Aim of the exercise: All of the data must be printed exactly; please include every line.

--- Provided entries Enclosed Below ---

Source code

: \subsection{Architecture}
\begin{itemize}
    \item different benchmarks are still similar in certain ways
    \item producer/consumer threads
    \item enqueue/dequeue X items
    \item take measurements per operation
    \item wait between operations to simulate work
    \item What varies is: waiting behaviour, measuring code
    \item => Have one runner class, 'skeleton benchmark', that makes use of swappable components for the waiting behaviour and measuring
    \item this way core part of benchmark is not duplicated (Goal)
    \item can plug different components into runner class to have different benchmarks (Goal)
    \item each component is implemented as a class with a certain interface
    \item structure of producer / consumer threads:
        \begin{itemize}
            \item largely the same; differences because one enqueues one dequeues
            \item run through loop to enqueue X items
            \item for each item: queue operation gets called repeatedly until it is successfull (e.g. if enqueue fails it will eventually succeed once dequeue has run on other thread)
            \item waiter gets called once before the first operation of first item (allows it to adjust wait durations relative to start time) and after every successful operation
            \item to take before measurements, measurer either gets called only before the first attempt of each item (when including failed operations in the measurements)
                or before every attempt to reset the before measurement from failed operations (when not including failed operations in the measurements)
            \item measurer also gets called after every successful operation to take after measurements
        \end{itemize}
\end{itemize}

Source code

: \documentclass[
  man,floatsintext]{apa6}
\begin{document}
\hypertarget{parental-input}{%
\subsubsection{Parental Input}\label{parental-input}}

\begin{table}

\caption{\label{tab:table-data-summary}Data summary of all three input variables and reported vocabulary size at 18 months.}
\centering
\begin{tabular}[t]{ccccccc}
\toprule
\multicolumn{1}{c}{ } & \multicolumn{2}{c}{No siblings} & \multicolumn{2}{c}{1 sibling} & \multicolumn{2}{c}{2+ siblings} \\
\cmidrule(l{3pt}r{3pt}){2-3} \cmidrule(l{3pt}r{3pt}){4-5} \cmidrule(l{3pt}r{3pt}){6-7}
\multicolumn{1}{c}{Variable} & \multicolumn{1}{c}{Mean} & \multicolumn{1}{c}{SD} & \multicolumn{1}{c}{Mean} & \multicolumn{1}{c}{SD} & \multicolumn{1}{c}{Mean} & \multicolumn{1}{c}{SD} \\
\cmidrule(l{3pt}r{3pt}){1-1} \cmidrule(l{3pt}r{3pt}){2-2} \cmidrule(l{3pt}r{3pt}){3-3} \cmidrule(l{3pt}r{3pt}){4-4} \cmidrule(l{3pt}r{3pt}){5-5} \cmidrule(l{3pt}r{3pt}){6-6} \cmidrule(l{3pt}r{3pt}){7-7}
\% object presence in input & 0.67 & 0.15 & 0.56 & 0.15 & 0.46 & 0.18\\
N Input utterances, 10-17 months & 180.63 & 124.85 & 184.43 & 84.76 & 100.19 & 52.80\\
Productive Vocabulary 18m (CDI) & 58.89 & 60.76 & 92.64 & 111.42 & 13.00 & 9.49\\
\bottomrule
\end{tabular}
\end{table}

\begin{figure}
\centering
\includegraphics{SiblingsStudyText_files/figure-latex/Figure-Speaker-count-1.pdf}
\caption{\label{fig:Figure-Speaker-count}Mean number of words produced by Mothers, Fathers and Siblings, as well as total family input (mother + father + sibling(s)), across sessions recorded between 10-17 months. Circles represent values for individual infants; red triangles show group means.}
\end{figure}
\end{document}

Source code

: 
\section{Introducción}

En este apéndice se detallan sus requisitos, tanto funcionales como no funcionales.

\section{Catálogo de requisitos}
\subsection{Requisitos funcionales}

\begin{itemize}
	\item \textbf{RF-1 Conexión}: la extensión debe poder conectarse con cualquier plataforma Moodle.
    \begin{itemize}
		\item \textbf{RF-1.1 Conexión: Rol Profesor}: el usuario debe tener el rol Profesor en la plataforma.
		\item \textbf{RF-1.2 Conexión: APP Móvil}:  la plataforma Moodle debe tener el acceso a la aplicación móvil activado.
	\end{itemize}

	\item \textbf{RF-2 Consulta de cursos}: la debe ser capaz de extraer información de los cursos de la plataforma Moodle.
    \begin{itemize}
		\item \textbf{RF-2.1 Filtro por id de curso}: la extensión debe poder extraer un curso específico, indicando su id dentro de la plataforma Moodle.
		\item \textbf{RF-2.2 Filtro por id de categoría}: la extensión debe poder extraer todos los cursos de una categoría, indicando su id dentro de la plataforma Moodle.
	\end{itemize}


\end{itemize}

--- End of Enclosed Provided entries ---

The completed task:
Source code

: \subsection{Architecture}
\begin{itemize}
    \item different benchmarks are still similar in certain ways
    \item producer/consumer threads
    \item enqueue/dequeue X items
    \item take measurements per operation
    \item wait between operations to simulate work
    \item What varies is: waiting behaviour, measuring code
    \item => Have one runner class, 'skeleton benchmark', that makes use of swappable components for the waiting behaviour and measuring
    \item this way core part of benchmark is not duplicated (Goal)
    \item can plug different components into runner class to have different benchmarks (Goal)
    \item each component is implemented as a class with a certain interface
    \item structure of producer / consumer threads:
        \begin{itemize}
            \item largely the same; differences because one enqueues one dequeues
            \item run through loop to enqueue X items
            \item for each item: queue operation gets called repeatedly until it is successfull (e.g. if enqueue fails it will eventually succeed once dequeue has run on other thread)
            \item waiter gets called once before the first operation of first item (allows it to adjust wait durations relative to start time) and after every successful operation
            \item to take before measurements, measurer either gets called only before the first attempt of each item (when including failed operations in the measurements)
                or before every attempt to reset the before measurement from failed operations (when not including failed operations in the measurements)
            \item measurer also gets called after every successful operation to take after measurements
        \end{itemize}
\end{itemize}

Source code

: \documentclass[
  man,floatsintext]{apa6}
\begin{document}
\hypertarget{parental-input}{%
\subsubsection{Parental Input}\label{parental-input}}

\begin{table}

\caption{\label{tab:table-data-summary}Data summary of all three input variables and reported vocabulary size at 18 months.}
\centering
\begin{tabular}[t]{ccccccc}
\toprule
\multicolumn{1}{c}{ } & \multicolumn{2}{c}{No siblings} & \multicolumn{2}{c}{1 sibling} & \multicolumn{2}{c}{2+ siblings} \\
\cmidrule(l{3pt}r{3pt}){2-3} \cmidrule(l{3pt}r{3pt}){4-5} \cmidrule(l{3pt}r{3pt}){6-7}
\multicolumn{1}{c}{Variable} & \multicolumn{1}{c}{Mean} & \multicolumn{1}{c}{SD} & \multicolumn{1}{c}{Mean} & \multicolumn{1}{c}{SD} & \multicolumn{1}{c}{Mean} & \multicolumn{1}{c}{SD} \\
\cmidrule(l{3pt}r{3pt}){1-1} \cmidrule(l{3pt}r{3pt}){2-2} \cmidrule(l{3pt}r{3pt}){3-3} \cmidrule(l{3pt}r{3pt}){4-4} \cmidrule(l{3pt}r{3pt}){5-5} \cmidrule(l{3pt}r{3pt}){6-6} \cmidrule(l{3pt}r{3pt}){7-7}
\% object presence in input & 0.67 & 0.15 & 0.56 & 0.15 & 0.46 & 0.18\\
N Input utterances, 10-17 months & 180.63 & 124.85 & 184.43 & 84.76 & 100.19 & 52.80\\
Productive Vocabulary 18m (CDI) & 58.89 & 60.76 & 92.64 & 111.42 & 13.00 & 9.49\\
\bottomrule
\end{tabular}
\end{table}

\begin{figure}
\centering
\includegraphics{SiblingsStudyText_files/figure-latex/Figure-Speaker-count-1.pdf}
\caption{\label{fig:Figure-Speaker-count}Mean number of words produced by Mothers, Fathers and Siblings, as well as total family input (mother + father + sibling(s)), across sessions recorded between 10-17 months. Circles represent values for individual infants; red triangles show group means.}
\end{figure}
\end{document}

Source code

: 
\section{Introducción}

En este apéndice se detallan sus requisitos, tanto funcionales como no funcionales.

\section{Catálogo de requisitos}
\subsection{Requisitos funcionales}

\begin{itemize}
	\item \textbf{RF-1 Conexión}: la extensión debe poder conectarse con cualquier plataforma Moodle.
    \begin{itemize}
		\item \textbf{RF-1.1 Conexión: Rol Profesor}: el usuario debe tener el rol Profesor en la plataforma.
		\item \textbf{RF-1.2 Conexión: APP Móvil}:  la plataforma Moodle debe tener el acceso a la aplicación móvil activado.
	\end{itemize}

	\item \textbf{RF-2 Consulta de cursos}: la debe ser capaz de extraer información de los cursos de la plataforma Moodle.
    \begin{itemize}
		\item \textbf{RF-2.1 Filtro por id de curso}: la extensión debe poder extraer un curso específico, indicando su id dentro de la plataforma Moodle.
		\item \textbf{RF-2.2 Filtro por id de categoría}: la extensión debe poder extraer todos los cursos de una categoría, indicando su id dentro de la plataforma Moodle.
	\end{itemize}


\end{itemize}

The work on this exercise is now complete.